Project
“New Search Engine”
Executive Summary
www.milionovastranka.net/en
Initial Position - My Insertion – Finance
– History – Procedure - Estimate of the Price - Features of the
Project
Idea, New Principle of Searching –
Algorithm,
Short Description – Mini
Search Engine - Method of Evaluating of the
Search Results
Microsoft and Bing
- Short CV - Contacts
1. Initial Position
Google is the biggest company on Internet and one of the richest companies in
the world. But about 30 percent of WWW links is placed incorrectly in Google
(my previous estimate, confirmed later by a study of the City Group). Relevant
(qualitatively and quantitatively excellent WWW pages) are not up, while less
important WWW pages are up in the sequence of found WWW pages. Thus it is
possible to create even a better search engine, than is Google. I think I know
the way, which leads to this goal.
2. My Insertion
I insert into the project:
The idea – new principle of searching (ready).
The algorithm of searching (the system of criteria and initial weights between
the criteria are ready).
The algorithm of the mini search engine (ready).
Prototype - mini search engine (will be inserted after being written, it is
necessary to work it out, mainly for this purpose is destined the initial investment).
Method of evaluating of the search results (ready).
More detailed information to the inserted things is stated below.
3. Finance
I have already the initial investment 60 thousand USD. This investment is
sufficient for the realization of the prototype (mini search engine).
I am seeking investment 2
million USD. The conditions of the investment are defined here: Investment into the New Czech
Search Engine.
For this investment, the real search engine will be realized
and performed in one country (Czech Republic).
See also Budget (Financial consideration).
4. History
The present status of the project is the result of my 4 years work.
4 years ago I have revealed (as most of searching persons), that the search
engines (including the best one - Google) don’t give such results of searching,
which are expected.

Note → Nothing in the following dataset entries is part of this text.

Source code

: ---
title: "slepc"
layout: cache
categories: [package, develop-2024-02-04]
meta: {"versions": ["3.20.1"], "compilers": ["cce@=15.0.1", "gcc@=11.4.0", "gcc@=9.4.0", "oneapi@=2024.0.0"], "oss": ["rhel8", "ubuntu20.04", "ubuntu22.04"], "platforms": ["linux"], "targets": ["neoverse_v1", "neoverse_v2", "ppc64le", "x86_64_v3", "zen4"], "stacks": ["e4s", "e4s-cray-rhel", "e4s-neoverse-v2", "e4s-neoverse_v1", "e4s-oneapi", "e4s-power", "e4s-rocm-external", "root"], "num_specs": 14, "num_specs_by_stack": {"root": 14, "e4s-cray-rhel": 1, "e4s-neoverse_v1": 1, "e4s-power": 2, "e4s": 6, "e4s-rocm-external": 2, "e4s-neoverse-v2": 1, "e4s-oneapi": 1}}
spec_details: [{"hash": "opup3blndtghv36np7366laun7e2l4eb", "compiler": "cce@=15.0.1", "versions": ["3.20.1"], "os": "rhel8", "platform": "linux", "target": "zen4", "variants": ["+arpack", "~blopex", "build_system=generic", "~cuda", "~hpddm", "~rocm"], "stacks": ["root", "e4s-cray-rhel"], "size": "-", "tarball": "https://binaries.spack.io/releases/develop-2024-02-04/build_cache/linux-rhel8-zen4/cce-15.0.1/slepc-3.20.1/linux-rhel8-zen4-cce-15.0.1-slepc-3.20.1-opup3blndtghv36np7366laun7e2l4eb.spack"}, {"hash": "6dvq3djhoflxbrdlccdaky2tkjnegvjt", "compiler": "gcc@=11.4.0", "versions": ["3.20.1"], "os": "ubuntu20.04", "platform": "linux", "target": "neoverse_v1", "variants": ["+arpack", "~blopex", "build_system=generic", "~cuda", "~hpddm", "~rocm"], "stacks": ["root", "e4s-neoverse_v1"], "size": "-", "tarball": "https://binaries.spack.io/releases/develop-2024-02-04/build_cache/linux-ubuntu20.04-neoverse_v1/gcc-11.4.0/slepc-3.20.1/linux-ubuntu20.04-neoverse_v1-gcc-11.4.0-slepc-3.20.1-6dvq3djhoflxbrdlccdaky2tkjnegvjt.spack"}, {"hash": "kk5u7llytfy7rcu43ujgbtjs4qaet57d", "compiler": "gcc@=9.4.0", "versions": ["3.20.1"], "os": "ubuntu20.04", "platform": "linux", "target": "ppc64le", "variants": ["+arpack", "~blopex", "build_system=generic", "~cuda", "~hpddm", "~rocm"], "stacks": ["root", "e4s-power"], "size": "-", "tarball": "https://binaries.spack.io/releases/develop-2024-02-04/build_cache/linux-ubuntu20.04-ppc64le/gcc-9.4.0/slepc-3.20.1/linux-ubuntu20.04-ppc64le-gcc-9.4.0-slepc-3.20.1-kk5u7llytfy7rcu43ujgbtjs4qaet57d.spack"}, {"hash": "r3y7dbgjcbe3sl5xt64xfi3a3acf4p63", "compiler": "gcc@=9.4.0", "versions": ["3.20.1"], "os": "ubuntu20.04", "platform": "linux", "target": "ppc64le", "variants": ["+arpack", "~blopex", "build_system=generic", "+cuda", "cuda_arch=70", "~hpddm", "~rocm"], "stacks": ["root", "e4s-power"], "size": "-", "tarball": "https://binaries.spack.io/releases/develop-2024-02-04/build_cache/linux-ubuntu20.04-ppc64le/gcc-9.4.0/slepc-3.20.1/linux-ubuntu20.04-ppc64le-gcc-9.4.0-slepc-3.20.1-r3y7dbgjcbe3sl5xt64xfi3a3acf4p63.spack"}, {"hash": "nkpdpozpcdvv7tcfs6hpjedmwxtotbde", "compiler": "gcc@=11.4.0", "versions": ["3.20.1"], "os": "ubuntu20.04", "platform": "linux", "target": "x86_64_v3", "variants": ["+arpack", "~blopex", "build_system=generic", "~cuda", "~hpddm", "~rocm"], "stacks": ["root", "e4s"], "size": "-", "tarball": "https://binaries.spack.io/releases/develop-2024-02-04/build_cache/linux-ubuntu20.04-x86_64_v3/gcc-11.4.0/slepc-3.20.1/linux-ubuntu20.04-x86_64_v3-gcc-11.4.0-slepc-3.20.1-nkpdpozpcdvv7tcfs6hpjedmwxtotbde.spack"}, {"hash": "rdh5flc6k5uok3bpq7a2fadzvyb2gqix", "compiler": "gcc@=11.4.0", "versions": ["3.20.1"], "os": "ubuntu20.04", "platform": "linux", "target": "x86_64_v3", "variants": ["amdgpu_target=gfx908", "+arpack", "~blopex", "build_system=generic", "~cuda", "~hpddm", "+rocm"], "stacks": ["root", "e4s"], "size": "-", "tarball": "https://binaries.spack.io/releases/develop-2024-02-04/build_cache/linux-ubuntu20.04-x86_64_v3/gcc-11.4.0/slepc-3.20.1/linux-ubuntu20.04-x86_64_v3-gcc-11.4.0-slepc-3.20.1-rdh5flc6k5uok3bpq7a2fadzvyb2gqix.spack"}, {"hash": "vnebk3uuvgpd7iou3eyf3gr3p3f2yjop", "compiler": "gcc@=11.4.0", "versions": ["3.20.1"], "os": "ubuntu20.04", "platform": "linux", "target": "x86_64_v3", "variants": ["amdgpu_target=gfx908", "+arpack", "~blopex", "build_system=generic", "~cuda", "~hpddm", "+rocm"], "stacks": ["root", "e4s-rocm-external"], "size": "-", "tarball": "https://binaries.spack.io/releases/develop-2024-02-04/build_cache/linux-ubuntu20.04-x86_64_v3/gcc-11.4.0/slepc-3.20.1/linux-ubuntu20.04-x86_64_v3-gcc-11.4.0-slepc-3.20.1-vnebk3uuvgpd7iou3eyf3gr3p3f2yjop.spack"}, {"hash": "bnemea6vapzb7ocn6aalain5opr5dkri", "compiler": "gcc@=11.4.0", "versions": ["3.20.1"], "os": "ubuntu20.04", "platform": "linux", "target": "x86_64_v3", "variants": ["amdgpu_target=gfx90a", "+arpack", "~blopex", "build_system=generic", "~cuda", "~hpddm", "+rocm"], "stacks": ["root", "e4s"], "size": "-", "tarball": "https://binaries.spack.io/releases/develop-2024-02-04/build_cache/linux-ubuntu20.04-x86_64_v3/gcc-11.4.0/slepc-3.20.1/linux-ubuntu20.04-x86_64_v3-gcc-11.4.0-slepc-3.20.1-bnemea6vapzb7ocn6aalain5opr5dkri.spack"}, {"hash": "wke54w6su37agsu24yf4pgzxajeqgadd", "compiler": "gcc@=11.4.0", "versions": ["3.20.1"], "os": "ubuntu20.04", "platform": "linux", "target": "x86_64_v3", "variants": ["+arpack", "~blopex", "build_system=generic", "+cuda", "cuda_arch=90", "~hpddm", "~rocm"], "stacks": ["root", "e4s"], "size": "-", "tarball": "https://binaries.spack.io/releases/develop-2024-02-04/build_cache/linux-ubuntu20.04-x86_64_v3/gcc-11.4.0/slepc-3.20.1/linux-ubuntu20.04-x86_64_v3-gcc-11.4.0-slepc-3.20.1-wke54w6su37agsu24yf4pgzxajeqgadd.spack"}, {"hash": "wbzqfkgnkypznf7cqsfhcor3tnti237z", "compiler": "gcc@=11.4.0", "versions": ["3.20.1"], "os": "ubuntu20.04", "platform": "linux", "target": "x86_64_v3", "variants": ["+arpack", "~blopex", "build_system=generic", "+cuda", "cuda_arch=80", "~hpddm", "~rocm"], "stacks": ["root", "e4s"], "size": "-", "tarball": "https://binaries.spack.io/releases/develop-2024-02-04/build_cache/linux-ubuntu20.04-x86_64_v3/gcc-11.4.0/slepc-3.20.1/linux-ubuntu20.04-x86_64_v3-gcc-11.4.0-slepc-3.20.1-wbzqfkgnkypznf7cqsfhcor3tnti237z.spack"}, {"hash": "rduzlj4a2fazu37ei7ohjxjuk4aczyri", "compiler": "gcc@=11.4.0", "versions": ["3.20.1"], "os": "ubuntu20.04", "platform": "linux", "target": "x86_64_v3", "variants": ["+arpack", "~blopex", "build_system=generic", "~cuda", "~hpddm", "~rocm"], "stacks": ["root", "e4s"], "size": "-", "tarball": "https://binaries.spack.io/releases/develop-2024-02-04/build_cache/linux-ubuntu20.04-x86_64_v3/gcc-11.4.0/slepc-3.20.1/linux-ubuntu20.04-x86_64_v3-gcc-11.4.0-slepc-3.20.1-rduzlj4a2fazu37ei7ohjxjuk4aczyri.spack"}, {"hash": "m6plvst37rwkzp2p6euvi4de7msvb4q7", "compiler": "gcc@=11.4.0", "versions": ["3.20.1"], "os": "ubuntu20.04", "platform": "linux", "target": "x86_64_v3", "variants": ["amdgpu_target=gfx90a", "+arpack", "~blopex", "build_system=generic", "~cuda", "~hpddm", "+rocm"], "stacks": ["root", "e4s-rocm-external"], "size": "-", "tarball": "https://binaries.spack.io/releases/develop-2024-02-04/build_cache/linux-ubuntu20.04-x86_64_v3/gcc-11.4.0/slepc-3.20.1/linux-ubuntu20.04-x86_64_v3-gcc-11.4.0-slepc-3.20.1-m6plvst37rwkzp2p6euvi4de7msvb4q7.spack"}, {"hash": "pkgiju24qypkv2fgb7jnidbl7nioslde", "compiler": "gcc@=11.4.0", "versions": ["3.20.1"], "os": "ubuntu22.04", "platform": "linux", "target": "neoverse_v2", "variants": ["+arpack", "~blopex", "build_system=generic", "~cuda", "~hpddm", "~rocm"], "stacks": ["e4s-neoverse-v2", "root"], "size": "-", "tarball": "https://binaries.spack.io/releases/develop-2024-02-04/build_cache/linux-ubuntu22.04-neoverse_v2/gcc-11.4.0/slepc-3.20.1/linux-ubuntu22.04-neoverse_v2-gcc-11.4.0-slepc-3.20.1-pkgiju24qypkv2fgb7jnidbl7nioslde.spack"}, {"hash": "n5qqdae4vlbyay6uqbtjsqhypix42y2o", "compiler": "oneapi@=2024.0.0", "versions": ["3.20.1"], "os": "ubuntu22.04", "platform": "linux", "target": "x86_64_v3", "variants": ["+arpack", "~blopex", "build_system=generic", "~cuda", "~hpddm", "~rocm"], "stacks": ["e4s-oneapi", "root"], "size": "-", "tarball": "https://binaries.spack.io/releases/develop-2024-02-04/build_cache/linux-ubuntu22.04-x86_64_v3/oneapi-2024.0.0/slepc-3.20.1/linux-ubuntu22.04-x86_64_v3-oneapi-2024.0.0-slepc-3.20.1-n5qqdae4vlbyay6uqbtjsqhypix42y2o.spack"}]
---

I made a small research, which I made more accurate later
using 100 keywords, and have found out, that roughly 30 percent of found WWW
pages are placed incorrectly in Google. For around 3 years I have experimented
with the search engines using 100 keywords, observing the placement of found
links and their relation to the properties of the corresponding WWW pages. I
was also changing the properties of my WWW pages and following, how the search
engines react to these changes. I still could not find the answer to the
question, why the sequence of found WWW pages is not optimal, while relevant
WWW pages are placed down and non-important WWW pages (from the point of view
of searching) are placed up. I reached it after 3 years, when I managed to have
a look at searching from another point of view (angle), than present search
engines. I simply revealed the principle, how (while searching) to put up
rightly the relevant WWW pages, which the present search engines, according to
my opinion, do not use.
Next year I paid attention to the construction of the algorithm of searching,
where I projected this principle (criteria and weights between the criteria),
to the suggestion of the algorithm of the mini search engine (so that it could
be realized in relatively short time), to the method of comparing the search
results of various search engines and to the documentation and WWW pages of the
project.
I offer you this project now for kind judgment, and, if you like it, also for
investing.
Remark:
There exists some analogy between the history of “my search engine” and the
initial history of other search engines.
The authors of Google have invented their algorithm of searching already in
1995. They claimed that their algorithm is better than the algorithms of those
times and they wanted to sell this algorithm. They failed in this attempt for
about 3 years. Only then they decided to develop the whole search engine and
got the first bigger investment (100 thousand USD from the director of Sun Microsystems).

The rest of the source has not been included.